Create Aspects Using Annotations

Using annotations to create aspects is a key feature introduced in AspectJ 5. Before AspectJ 5, writing AspectJ aspects required learning an extension to the Java language, but AspectJ is annotation-oriented

The model can very easily turn any class into an aspect with a few annotations.

 

1.1AspectJ provides five annotations to define notifications,

The @Pointcut annotation can define reusable pointcuts within an @AspectJ aspect

 

In Audience, the performance() method is annotated with @Pointcut. The value set for the @Pointcut annotation is a pointcut expression, as previously set on the advice annotation. By adding the @Pointcut annotation to the performance() method, we are actually extending the pointcut expression language so that you can use performance() in any pointcut expression, otherwise you would need to use place to use that longer pointcut expression. We now replace long expressions in all advice annotations with performance().

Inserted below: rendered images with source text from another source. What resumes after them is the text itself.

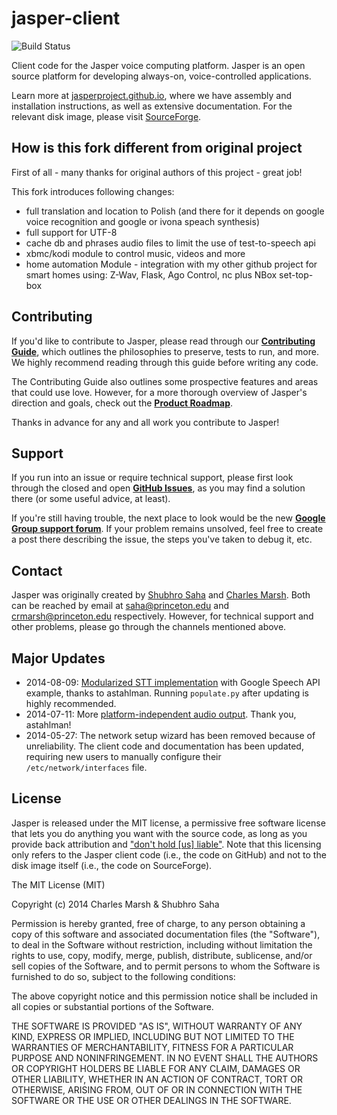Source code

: jasper-client
=============

<img src="https://travis-ci.org/jasperproject/jasper-client.svg?branch=master" alt="Build Status" />

Client code for the Jasper voice computing platform. Jasper is an open source platform for developing always-on, voice-controlled applications.

Learn more at [jasperproject.github.io](http://jasperproject.github.io/), where we have assembly and installation instructions, as well as extensive documentation. For the relevant disk image, please visit [SourceForge](http://sourceforge.net/projects/jasperproject/).

## How is this fork different from original project

First of all - many thanks for original authors of this project - great job!

This fork introduces following changes:
- full translation and location to Polish (and there for it depends on google voice recognition and google or ivona speach synthesis)
- full support for UTF-8 
- cache db and phrases audio files to limit the use of test-to-speech api
- xbmc/kodi module to control music, videos and more
- home automation Module - integration with my other github project for smart homes using: Z-Wav, Flask, Ago Control, nc plus NBox set-top-box

## Contributing

If you'd like to contribute to Jasper, please read through our **[Contributing Guide](https://github.com/jasperproject/jasper-client/blob/master/CONTRIBUTING.md)**, which outlines the philosophies to preserve, tests to run, and more. We highly recommend reading through this guide before writing any code.

The Contributing Guide also outlines some prospective features and areas that could use love. However, for a more thorough overview of Jasper's direction and goals, check out the **[Product Roadmap](https://github.com/jasperproject/jasper-client/wiki/Roadmap)**.

Thanks in advance for any and all work you contribute to Jasper!

## Support

If you run into an issue or require technical support, please first look through the closed and open **[GitHub Issues](https://github.com/jasperproject/jasper-client/issues)**, as you may find a solution there (or some useful advice, at least).

If you're still having trouble, the next place to look would be the new **[Google Group support forum](https://groups.google.com/forum/#!forum/jasper-support-forum)**. If your problem remains unsolved, feel free to create a post there describing the issue, the steps you've taken to debug it, etc.

## Contact

Jasper was originally created by [Shubhro Saha](http://www.princeton.edu/~saha/) and [Charles Marsh](http://www.princeton.edu/~crmarsh/). Both can be reached by email at [saha@princeton.edu](mailto:saha@princeton.edu) and [crmarsh@princeton.edu](mailto:crmarsh@princeton.edu) respectively. However, for technical support and other problems, please go through the channels mentioned above.

## Major Updates
- 2014-08-09: [Modularized STT implementation](https://github.com/jasperproject/jasper-client/pull/118) with Google Speech API example, thanks to astahlman. Running `populate.py` after updating is highly recommended.
- 2014-07-11: More [platform-independent audio output](https://github.com/jasperproject/jasper-client/pull/100). Thank you, astahlman!
- 2014-05-27: The network setup wizard has been removed because of unreliability. The client code and documentation has been updated, requiring new users to manually configure their `/etc/network/interfaces` file.

## License

Jasper is released under the MIT license, a permissive free software license that lets you do anything you want with the source code, as long as you provide back attribution and ["don't hold \[us\] liable"](http://choosealicense.com). Note that this licensing only refers to the Jasper client code (i.e.,  the code on GitHub) and not to the disk image itself (i.e., the code on SourceForge).

The MIT License (MIT)

Copyright (c) 2014 Charles Marsh & Shubhro Saha

Permission is hereby granted, free of charge, to any person obtaining a copy
of this software and associated documentation files (the "Software"), to deal
in the Software without restriction, including without limitation the rights
to use, copy, modify, merge, publish, distribute, sublicense, and/or sell
copies of the Software, and to permit persons to whom the Software is
furnished to do so, subject to the following conditions:

The above copyright notice and this permission notice shall be included in all
copies or substantial portions of the Software.

THE SOFTWARE IS PROVIDED "AS IS", WITHOUT WARRANTY OF ANY KIND, EXPRESS OR
IMPLIED, INCLUDING BUT NOT LIMITED TO THE WARRANTIES OF MERCHANTABILITY,
FITNESS FOR A PARTICULAR PURPOSE AND NONINFRINGEMENT. IN NO EVENT SHALL THE
AUTHORS OR COPYRIGHT HOLDERS BE LIABLE FOR ANY CLAIM, DAMAGES OR OTHER
LIABILITY, WHETHER IN AN ACTION OF CONTRACT, TORT OR OTHERWISE, ARISING FROM,
OUT OF OR IN CONNECTION WITH THE SOFTWARE OR THE USE OR OTHER DEALINGS IN THE
SOFTWARE.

The actual content of the performance() method doesn't matter, it should actually be empty here. In fact, the method itself is just an identifier for the @Pointcut annotation to attach.

 

Audience will just be a bean in the Spring container if you stop there. Even if an AspectJ annotation is used, it is not considered an aspect, these annotations are not resolved and no proxy is created to convert it into an aspect. If you use JavaConfig, you can enable auto-proxy functionality at the class level of the configuration class by using the EnableAspectJ-AutoProxy annotation. Program Checklist

4.3 shows how to enable automatic proxying in JavaConfig. .

 

 If you are using XML to wire beans in Spring, you need to use the <aop:aspectj-autoproxy> element in the Spring aop namespace. The XML configuration below shows how this can be done.

 

 

What we need to remember is that Spring's AspectJ auto-proxy only uses @AspectJ as a guide for creating aspects, and aspects are still proxy-based. In essence, it's still a proxy-based aspect of Spring. This is important because it means that despite using the @AspectJ annotation, we are still limited to proxy method calls. If we want to take advantage of all the power of AspectJ, we must use AspectJ at runtime and not rely on Spring to create proxy-based aspects

 

1.2 Create a wraparound notification

 

Surround notifications are the most powerful type of notifications. It enables the logic you write to completely wrap the target method to be advised. It's actually like writing both pre- .

Probably the first thing you notice about this new notification method is that it accepts ProceedingJoinPoint as a parameter. This object is required because you use it to call the notified method in the notification. Anything can be done in the notification method . When it wants to give control to the notified method, it needs to call the proceed() method of ProceedingJoinPoint.